Ants are truly and unfathomably incredible creatures.
They can carry up to 100 times their own weight (even upside down), have survived an extinction level event over 65 million years ago, and they’re engineers on top of it, building bridges and elaborate nests. In fact, they even have garbage details within their nests.
As amazing as they are on an individual scale, they are absolutely remarkable when they band together!
One man posted a video that exemplifies their amazing skills of adaptable engineering, as millions of ants quite literally band together and form an ant bridge to attack a wasp’s nest.
Twitter user, Francisco Boni uploaded the video to his Twitter-feed on Sunday, August 5th, after perusing an entomology page on Facebook, called El Entomólogo.
The video, filmed in Costa Rica’s Guanacaste National Park, clearly pans the camera from the beginning of the ant bridge at the top corner of the awning of the house.
It then slowly follows the bridge all the way down to about 3 feet from the ground, and back up to the ceiling again where there rested an apparently delicious looking wasp honeycomb.
Although the sight is intensely creepy and strange, it is not a new phenomenon.
The term army ant, also known as marabunta, is a common name applied to over 200 species of ant. They get the name from their tendency to “raid” as an entire colony or legion in a highly organized fashion.
When they go on foraging missions, they are known to consume any and every living thing that they come across, wasps included.
The caption to the Facebook video describes the nature of these forays in detail, saying,
“Attack of legionary ants to a wasp honeycomb…Impressive, the level of organization to form that bridge. When this type of attack happens, the wasps usually escape and the ants do not leave until they completely loot the honeycomb, carrying pupae, larvae and eggs, as well as some adults who do not manage to escape.”
Well, if nothing else, they’re thorough little creepers!
In fact, they are so adaptable they have even been known to build bridges that extend through the water, or alternatively build ant rafts and actually float across it.
Inevitably, followers to Boni’s twitter thread began asking questions about this strange army ant attribute.
Should someone tell those ants that they could have just crawled along the underside of that patio ceiling, or naw? 🤔😏🐜🐜🐜🐜🐜🐜🐜🐜🐜🐜🐜🐜🐜🐜🐜🐜🐜🐜🐜🐜🐜🐜🐜🐜🐜🐜🐜🐜
— Aaron J. Fentress (@AaronJFentress) August 6, 2018
Q: is that bridge only made of their bodies, or was there a string or rope that they followed?
seems impossible either way, but I’m curious.
— Yvonne Caruthers 🔥 (@resuitener) August 6, 2018
Can’t they just walk upside-down on the roof?
— Pablo (@pablopargui_en) August 6, 2018
As it turns out, there’s an answer to those questions.
Army ants tend to follow pheromone trails when foraging, but sometimes there can be a disruption in the trail that will have ants alter their course.
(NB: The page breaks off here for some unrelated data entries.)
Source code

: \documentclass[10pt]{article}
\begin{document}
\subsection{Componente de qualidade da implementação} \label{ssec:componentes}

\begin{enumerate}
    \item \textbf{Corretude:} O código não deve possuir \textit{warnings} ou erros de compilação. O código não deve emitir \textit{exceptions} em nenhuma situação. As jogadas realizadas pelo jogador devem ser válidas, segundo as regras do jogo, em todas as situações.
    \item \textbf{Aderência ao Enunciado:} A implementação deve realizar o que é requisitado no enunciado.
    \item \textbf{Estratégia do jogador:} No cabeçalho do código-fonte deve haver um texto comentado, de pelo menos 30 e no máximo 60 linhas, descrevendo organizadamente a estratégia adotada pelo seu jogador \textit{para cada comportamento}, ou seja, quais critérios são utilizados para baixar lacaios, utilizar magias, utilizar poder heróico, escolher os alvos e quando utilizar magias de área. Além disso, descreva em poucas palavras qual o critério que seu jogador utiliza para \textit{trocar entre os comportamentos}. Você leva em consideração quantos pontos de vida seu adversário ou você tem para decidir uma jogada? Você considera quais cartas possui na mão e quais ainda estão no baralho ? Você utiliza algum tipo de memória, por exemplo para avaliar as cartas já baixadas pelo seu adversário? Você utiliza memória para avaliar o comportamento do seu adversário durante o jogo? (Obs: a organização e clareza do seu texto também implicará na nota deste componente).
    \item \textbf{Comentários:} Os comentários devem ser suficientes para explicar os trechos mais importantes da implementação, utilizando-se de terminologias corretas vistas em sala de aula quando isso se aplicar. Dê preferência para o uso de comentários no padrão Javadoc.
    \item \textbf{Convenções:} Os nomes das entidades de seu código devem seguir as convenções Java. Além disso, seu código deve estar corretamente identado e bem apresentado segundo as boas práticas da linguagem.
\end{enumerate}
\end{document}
While they CAN carry loads up to 40 times their weight even while upside down, if there is a disruption in the pheromone trail or if it’s too hard to carry their loads it can be more effective to move around the blockage to reach their common goal.
At first I was thinking that this was merely a failure mode that happened when they decided to follow & build the bridge (premature optimization gone wrong). Or that there was something in the ceiling affecting the trail pheromones.
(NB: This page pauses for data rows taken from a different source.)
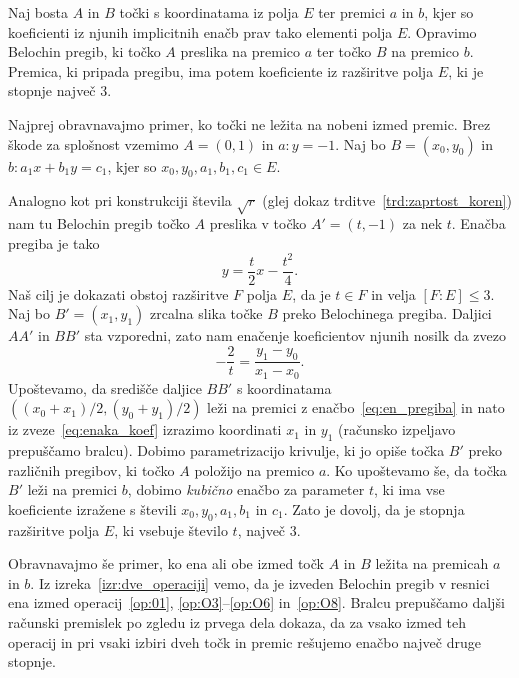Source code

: \begin{lema}
    \label{lema:O7_razširitev}
    Naj bosta $A$ in $B$ točki s koordinatama iz polja $E$ ter premici $a$ in $b$, kjer so koeficienti iz njunih implicitnih enačb prav tako elementi polja $E$. Opravimo Belochin pregib, ki točko $A$ preslika na premico $a$ ter točko $B$ na premico $b$. Premica, ki pripada pregibu, ima potem koeficiente iz razširitve polja $E$, ki je stopnje največ $3$.
\end{lema}
\begin{dokaz}
    Najprej obravnavajmo primer, ko točki ne ležita na nobeni izmed premic. Brez škode za splošnost vzemimo $A = (0,1)$ in $a : y = -1$. Naj bo $B = (x_0, y_0)$ in $b : a_1 x + b_1 y = c_1$, kjer so $x_0, y_0, a_1, b_1, c_1 \in E$.

    Analogno kot pri konstrukciji števila $\sqrt{r}$ (glej dokaz trditve~\ref{trd:zaprtost_koren}) nam tu Belochin pregib točko $A$ preslika v točko $A' = (t, -1)$ za nek $t$. Enačba pregiba je tako
    \begin{equation}
        \label{eq:en_pregiba}
        y = \frac{t}{2}x - \frac{t^2}{4}.
    \end{equation}
    Naš cilj je dokazati obstoj razširitve $F$ polja $E$, da je $t \in F$ in velja $[F:E] \leq 3$. Naj bo $B' = (x_1, y_1)$ zrcalna slika točke $B$ preko Belochinega pregiba. Daljici $AA'$ in $BB'$ sta vzporedni, zato nam enačenje koeficientov njunih nosilk da zvezo
    \begin{equation}
        \label{eq:enaka_koef}
        -\frac{2}{t} = \frac{y_1 - y_0}{x_1 - x_0}.
    \end{equation}
    Upoštevamo, da središče daljice $BB'$ s koordinatama $((x_0 + x_1)/2, (y_0 + y_1)/2)$ leži na premici z enačbo~\ref{eq:en_pregiba} in nato iz zveze~\ref{eq:enaka_koef} izrazimo koordinati $x_1$ in $y_1$ (računsko izpeljavo prepuščamo bralcu). Dobimo parametrizacijo krivulje, ki jo opiše točka $B'$ preko različnih pregibov, ki točko $A$ položijo na premico $a$. Ko upoštevamo še, da točka $B'$ leži na premici $b$, dobimo \emph{kubično} enačbo za parameter $t$, ki ima vse koeficiente izražene s števili $x_0, y_0, a_1, b_1$ in $c_1$. Zato je dovolj, da je stopnja razširitve polja $E$, ki vsebuje število $t$, največ $3$.

    Obravnavajmo še primer, ko ena ali obe izmed točk $A$ in $B$ ležita na premicah $a$ in $b$. Iz izreka~\ref{izr:dve_operaciji} vemo, da je izveden Belochin pregib v resnici ena izmed operacij~\ref{op:01}, \ref{op:O3}--\ref{op:O6} in~\ref{op:O8}. Bralcu prepuščamo daljši računski premislek po zgledu iz prvega dela dokaza, da za vsako izmed teh operacij in pri vsaki izbiri dveh točk in premic rešujemo enačbo največ druge stopnje.
\end{dokaz}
— Francisco Boni (@boni_bo) August 5, 2018
But then a biologist pointed out something more fundamental. Many ants have a hard time walk upside down. For ants it is more effective to follow the trail over a bridge that goes down and then up than in an inverted upside down walk. https://t.co/MXSl8x5wqf
— Francisco Boni (@boni_bo) August 5, 2018
That being said, how they form the bridge doesn’t begin where one would think.
As opposed to building the ant bridge from the ceiling downward, and then back up, it actually originates at the ground level, where the initial build follows a horizontal pattern rather than vertical.
More army ants are added to the ends at the vertical angle as necessary to reach their common goal, as pointed out by one tweeter on the thread.
They probably started as a straight path and started adding ants as gravity pulled the whole bunch down, so the bridge doesn’t end up breaking due to linear tension. So the first minutes they built the bottom part (looks less vertical) and added on the extremes on necessity 1/
— 12:51 (@godie1998) August 6, 2018
It’s only a hypothesis but — proportional to time — their bridge is perfectly reflective of gravitational pull of and object on free fall (so, as time went on, they expanded the bridge more frequently due to increased weight) 2/2
— 12:51 (@godie1998) August 6, 2018
The science behind army ants is fascinating, to say the least, and extremely complex to boot.
One thing’s for certain though; this video will have you scratching your head and begging to know more as you watch this ingenious colony carry off their “loot” with ease.